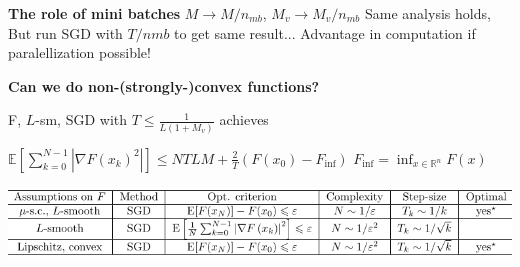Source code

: \textbf{The role of mini batches}
$M\rightarrow{M/n_{mb}}$, $M_v \rightarrow{M_v/n_{mb}}$
Same analysis holds,
But run SGD with $T/n{mb}$ to get same result...
Advantage in computation if paralellization possible!

\textbf{Can we do non-(strongly-)convex functions? }

\begin{proposition}
	F, $L$-sm, SGD with
	$T\le \frac{1}{L(1+M_v)}$ achieves

	$\mathbb{E}[\sum_{k=0}^{N-1}|\nabla F(x_k)^2|]
		\le NTLM + \frac{2}{T}(F(x_0)-F_\text{inf})$
	$F_\text{inf} = \operatorname{inf}_{x\in\mathbb{R}^n}F(x)$
\end{proposition}

\includegraphics[width=\columnwidth]{images/sgd-table.png}
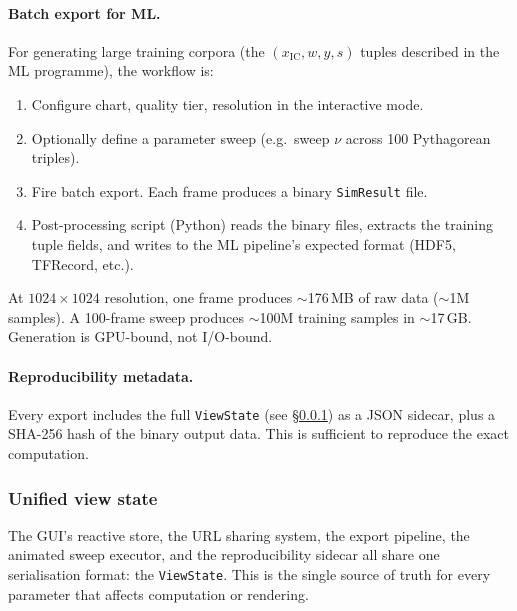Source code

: \documentclass[11pt]{report}
\begin{document}
\paragraph{Batch export for ML.} For generating large training corpora (the $(x_{\mathrm{IC}}, w, y, s)$ tuples described in the ML programme), the workflow is:
\begin{enumerate}[nosep]
\item Configure chart, quality tier, resolution in the interactive mode.
\item Optionally define a parameter sweep (e.g.\ sweep $\nu$ across 100 Pythagorean triples).
\item Fire batch export. Each frame produces a binary \texttt{SimResult} file.
\item Post-processing script (Python) reads the binary files, extracts the training tuple fields, and writes to the ML pipeline's expected format (HDF5, TFRecord, etc.).
\end{enumerate}
At $1024\times 1024$ resolution, one frame produces $\sim$176\,MB of raw data ($\sim$1M samples). A 100-frame sweep produces $\sim$100M training samples in $\sim$17\,GB. Generation is GPU-bound, not I/O-bound.

\paragraph{Reproducibility metadata.} Every export includes the full \texttt{ViewState} (see \S\ref{sec:view_state}) as a JSON sidecar, plus a SHA-256 hash of the binary output data. This is sufficient to reproduce the exact computation.


\subsubsection{Unified view state}
\label{sec:view_state}

The GUI's reactive store, the URL sharing system, the export pipeline, the animated sweep executor, and the reproducibility sidecar all share one serialisation format: the \texttt{ViewState}. This is the single source of truth for every parameter that affects computation or rendering.
\end{document}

## ACTIVITY:
Transcribe the entries from their first line to the line that holds "100 Pythagorean triples).", both included, and skip every picture.

## OUTPUT BELOW:
Source code

: \textbf{The role of mini batches}
$M\rightarrow{M/n_{mb}}$, $M_v \rightarrow{M_v/n_{mb}}$
Same analysis holds,
But run SGD with $T/n{mb}$ to get same result...
Advantage in computation if paralellization possible!

\textbf{Can we do non-(strongly-)convex functions? }

\begin{proposition}
	F, $L$-sm, SGD with
	$T\le \frac{1}{L(1+M_v)}$ achieves

	$\mathbb{E}[\sum_{k=0}^{N-1}|\nabla F(x_k)^2|]
		\le NTLM + \frac{2}{T}(F(x_0)-F_\text{inf})$
	$F_\text{inf} = \operatorname{inf}_{x\in\mathbb{R}^n}F(x)$
\end{proposition}

\includegraphics[width=\columnwidth]{images/sgd-table.png}
Source code

: \documentclass[11pt]{report}
\begin{document}
\paragraph{Batch export for ML.} For generating large training corpora (the $(x_{\mathrm{IC}}, w, y, s)$ tuples described in the ML programme), the workflow is:
\begin{enumerate}[nosep]
\item Configure chart, quality tier, resolution in the interactive mode.
\item Optionally define a parameter sweep (e.g.\ sweep $\nu$ across 100 Pythagorean triples).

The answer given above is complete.